EXERCISE DETAILS
Look through the entries below and report every line that has "strategies".

Saved entries
# # # # # # #

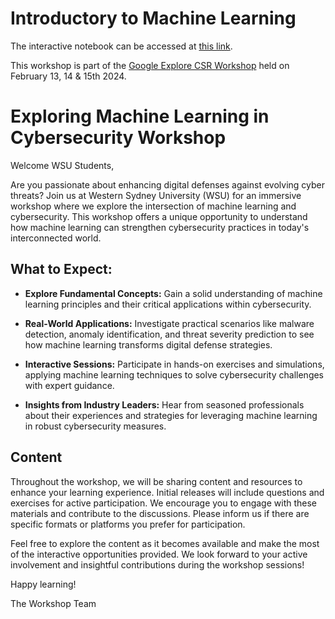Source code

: # Introductory to Machine Learning

The interactive notebook can be accessed at [this link](https://wsu-ai-cybersecurity.github.io/).

This workshop is part of the [Google Explore CSR Workshop](https://web.archive.org/web/20240812122054/https://mycace.org/google-explore/) held on February 13, 14 & 15th 2024.

# Exploring Machine Learning in Cybersecurity Workshop

Welcome WSU Students,

Are you passionate about enhancing digital defenses against evolving cyber threats? Join us at Western Sydney University (WSU) for an immersive workshop where we explore the intersection of machine learning and cybersecurity. This workshop offers a unique opportunity to understand how machine learning can strengthen cybersecurity practices in today's interconnected world.

## What to Expect:

- **Explore Fundamental Concepts:** Gain a solid understanding of machine learning principles and their critical applications within cybersecurity.

- **Real-World Applications:** Investigate practical scenarios like malware detection, anomaly identification, and threat severity prediction to see how machine learning transforms digital defense strategies.

- **Interactive Sessions:** Participate in hands-on exercises and simulations, applying machine learning techniques to solve cybersecurity challenges with expert guidance.

- **Insights from Industry Leaders:** Hear from seasoned professionals about their experiences and strategies for leveraging machine learning in robust cybersecurity measures.

## Content

Throughout the workshop, we will be sharing content and resources to enhance your learning experience. Initial releases will include questions and exercises for active participation. We encourage you to engage with these materials and contribute to the discussions. Please inform us if there are specific formats or platforms you prefer for participation.

Feel free to explore the content as it becomes available and make the most of the interactive opportunities provided. We look forward to your active involvement and insightful contributions during the workshop sessions!

Happy learning!

The Workshop Team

# # # # # # #

SOLUTION FOR THIS EXERCISE
- **Real-World Applications:** Investigate practical scenarios like malware detection, anomaly identification, and threat severity prediction to see how machine learning transforms digital defense strategies.
- **Insights from Industry Leaders:** Hear from seasoned professionals about their experiences and strategies for leveraging machine learning in robust cybersecurity measures.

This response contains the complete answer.